Thursday, April 27, 2006

Encouraging news in Iraq

Not exactly new news, but Iraqis seem to be saying no to civil war and yes unity. Still a ways to go – but at least they’re going. For all the details on good developments in Iraq, go to Edward Copeland’s site…..oops, my mistake….Gateway Pundit has a roundup.

Wednesday, April 26, 2006

Good job, Bolton!

He managed to get a resolution on Sudan. It should be clear that China only cares about war criminals if they are already dead and Japanese. Pretty pathetic. As usual, you’ll have to scroll past the usually lame cartoon on Captain Ed’s site to get to the post.

Government probes generally screw somebody

So it’s disappointing that Bush called for one on the oil companies. What a waste of tax dollars! Tony Blankley complains about it better than I can.

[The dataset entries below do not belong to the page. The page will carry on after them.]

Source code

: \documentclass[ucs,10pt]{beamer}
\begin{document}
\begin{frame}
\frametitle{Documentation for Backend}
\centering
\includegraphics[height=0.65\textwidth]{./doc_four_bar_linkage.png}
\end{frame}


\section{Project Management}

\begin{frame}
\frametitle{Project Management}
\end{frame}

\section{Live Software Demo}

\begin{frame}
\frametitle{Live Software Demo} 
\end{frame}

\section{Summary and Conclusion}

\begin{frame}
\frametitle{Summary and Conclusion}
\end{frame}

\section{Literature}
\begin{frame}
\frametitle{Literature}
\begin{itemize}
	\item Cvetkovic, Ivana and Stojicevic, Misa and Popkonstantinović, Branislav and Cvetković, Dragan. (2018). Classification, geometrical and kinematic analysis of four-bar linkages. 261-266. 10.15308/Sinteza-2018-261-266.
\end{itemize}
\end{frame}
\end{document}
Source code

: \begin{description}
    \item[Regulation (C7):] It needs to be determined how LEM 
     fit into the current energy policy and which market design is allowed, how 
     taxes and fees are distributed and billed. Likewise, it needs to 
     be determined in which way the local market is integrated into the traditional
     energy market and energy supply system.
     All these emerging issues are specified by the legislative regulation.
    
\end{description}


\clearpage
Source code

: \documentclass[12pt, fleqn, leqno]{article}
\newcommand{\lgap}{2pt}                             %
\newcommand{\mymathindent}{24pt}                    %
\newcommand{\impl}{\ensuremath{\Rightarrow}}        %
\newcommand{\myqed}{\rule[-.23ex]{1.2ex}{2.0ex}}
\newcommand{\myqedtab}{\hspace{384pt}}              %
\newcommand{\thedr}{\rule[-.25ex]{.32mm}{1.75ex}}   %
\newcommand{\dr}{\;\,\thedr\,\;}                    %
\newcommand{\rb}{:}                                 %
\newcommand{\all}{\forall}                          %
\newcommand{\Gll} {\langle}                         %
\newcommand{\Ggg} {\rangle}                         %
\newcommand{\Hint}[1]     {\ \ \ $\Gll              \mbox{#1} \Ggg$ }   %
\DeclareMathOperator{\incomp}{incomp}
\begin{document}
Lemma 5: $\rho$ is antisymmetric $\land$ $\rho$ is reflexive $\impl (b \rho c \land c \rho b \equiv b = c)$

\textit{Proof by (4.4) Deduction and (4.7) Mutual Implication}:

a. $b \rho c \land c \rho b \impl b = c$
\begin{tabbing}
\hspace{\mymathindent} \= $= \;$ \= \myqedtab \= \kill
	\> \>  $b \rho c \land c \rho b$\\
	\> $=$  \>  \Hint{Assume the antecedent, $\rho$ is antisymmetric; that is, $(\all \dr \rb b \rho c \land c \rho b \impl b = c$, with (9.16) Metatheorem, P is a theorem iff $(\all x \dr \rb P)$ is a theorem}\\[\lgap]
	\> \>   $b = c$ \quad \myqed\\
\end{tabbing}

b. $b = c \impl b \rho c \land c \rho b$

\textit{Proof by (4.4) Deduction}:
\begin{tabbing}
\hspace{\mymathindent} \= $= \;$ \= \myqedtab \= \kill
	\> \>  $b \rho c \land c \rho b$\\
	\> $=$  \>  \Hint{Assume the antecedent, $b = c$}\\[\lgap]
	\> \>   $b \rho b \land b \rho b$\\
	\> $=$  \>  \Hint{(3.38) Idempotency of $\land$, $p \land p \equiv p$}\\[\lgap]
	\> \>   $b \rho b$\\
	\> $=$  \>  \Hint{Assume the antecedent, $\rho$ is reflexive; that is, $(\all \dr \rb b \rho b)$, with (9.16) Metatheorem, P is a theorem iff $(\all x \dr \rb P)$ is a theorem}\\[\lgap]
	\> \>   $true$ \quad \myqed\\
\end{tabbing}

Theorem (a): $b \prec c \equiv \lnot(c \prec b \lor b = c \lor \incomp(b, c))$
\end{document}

They’re not exactly “thinkers” are they?

“Peace protestors” hurl gas bombs against Condi Rice. Personally, I’m offended at their lack of concern for the environment.

Tuesday, April 25, 2006

Pretty clever anti-Bush video

where Bush sings "Imagine" and then lapses into "Give Oppression a Chance".

Monday, April 24, 2006

Vote for the Best of the Best Pictures

There's just a few days left to vote for the best Best Pictures in Edward Copelands survey. I sent my ballot in already. I've heard from several people who said they wouldn't vote because they hadn't seen enough of the movies or felt like they lacked the authority to decide. Fiddle Faddle! Pshaww! Nonsense! You guys should vote anyway. If nothing else, it will help represent the Best Pictures that people got off their duffs to actually watch. Click on Edward's link, and follow the easy instructions. And click here to see the results of Edward Copeland's worst Best Pictures survey. Now I will list my top five pics, the main ones that I care about.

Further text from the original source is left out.